§ **WHAT TO WORK ON**
Wherever the string "plus" occurs in a line of these records, report that line.
START DATA EXTRACTS
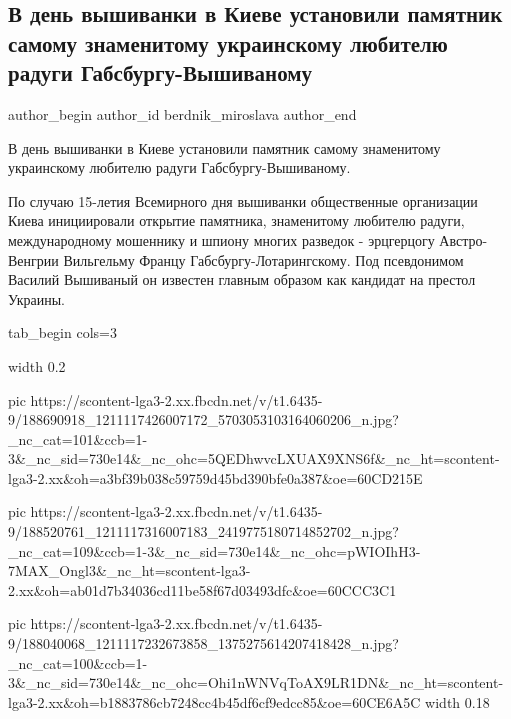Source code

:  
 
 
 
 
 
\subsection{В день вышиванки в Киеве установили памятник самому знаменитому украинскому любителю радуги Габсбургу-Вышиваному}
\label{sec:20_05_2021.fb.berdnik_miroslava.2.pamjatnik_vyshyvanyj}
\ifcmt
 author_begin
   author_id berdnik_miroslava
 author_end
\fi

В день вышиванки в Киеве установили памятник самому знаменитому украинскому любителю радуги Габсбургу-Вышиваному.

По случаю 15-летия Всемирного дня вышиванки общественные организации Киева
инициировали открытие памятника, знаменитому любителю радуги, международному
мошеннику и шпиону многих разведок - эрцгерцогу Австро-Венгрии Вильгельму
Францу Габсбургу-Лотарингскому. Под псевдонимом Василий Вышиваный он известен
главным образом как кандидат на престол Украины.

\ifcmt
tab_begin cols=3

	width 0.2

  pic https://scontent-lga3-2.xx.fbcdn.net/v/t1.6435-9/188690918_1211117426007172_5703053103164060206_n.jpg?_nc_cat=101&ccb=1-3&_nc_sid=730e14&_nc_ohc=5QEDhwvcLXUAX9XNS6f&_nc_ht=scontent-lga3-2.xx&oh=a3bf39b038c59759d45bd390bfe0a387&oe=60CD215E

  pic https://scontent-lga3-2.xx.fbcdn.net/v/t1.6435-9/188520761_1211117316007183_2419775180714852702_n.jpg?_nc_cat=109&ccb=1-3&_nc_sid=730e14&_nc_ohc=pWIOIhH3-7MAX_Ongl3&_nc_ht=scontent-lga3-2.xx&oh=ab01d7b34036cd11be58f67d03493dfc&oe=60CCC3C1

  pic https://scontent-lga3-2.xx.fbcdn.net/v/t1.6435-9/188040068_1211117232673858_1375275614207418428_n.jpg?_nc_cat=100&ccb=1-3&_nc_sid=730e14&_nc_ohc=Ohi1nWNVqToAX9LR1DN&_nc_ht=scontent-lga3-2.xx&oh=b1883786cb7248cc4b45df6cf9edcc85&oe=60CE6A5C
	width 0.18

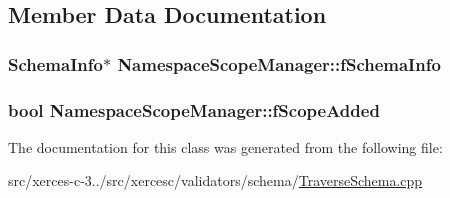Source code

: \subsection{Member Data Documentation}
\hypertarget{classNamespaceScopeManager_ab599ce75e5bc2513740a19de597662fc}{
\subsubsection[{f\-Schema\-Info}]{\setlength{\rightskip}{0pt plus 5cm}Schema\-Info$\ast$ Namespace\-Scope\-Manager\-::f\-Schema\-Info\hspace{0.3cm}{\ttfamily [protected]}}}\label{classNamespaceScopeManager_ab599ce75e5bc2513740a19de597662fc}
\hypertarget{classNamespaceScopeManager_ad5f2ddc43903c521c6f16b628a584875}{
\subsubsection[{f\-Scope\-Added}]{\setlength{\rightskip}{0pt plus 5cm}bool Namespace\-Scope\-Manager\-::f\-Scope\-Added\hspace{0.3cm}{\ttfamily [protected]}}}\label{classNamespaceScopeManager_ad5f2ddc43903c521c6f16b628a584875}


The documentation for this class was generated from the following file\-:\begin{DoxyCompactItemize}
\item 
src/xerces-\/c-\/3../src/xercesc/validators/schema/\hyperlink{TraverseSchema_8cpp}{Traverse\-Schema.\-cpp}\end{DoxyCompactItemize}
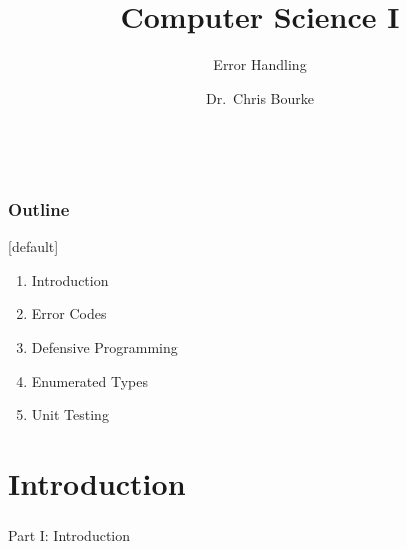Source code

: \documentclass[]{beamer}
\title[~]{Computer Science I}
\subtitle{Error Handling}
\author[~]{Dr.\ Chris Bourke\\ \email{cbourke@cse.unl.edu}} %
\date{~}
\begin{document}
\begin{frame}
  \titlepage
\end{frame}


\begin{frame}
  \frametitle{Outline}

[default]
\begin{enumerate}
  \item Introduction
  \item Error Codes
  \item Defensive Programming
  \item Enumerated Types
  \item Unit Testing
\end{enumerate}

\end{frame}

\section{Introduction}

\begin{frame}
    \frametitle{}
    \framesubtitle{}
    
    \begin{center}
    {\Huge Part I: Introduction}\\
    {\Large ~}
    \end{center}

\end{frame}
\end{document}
END DATA EXTRACTS
§ **RESPONSE TO THIS EXERCISE**
\subsubsection[{f\-Schema\-Info}]{\setlength{\rightskip}{0pt plus 5cm}Schema\-Info$\ast$ Namespace\-Scope\-Manager\-::f\-Schema\-Info\hspace{0.3cm}{\ttfamily [protected]}}}\label{classNamespaceScopeManager_ab599ce75e5bc2513740a19de597662fc}
\subsubsection[{f\-Scope\-Added}]{\setlength{\rightskip}{0pt plus 5cm}bool Namespace\-Scope\-Manager\-::f\-Scope\-Added\hspace{0.3cm}{\ttfamily [protected]}}}\label{classNamespaceScopeManager_ad5f2ddc43903c521c6f16b628a584875}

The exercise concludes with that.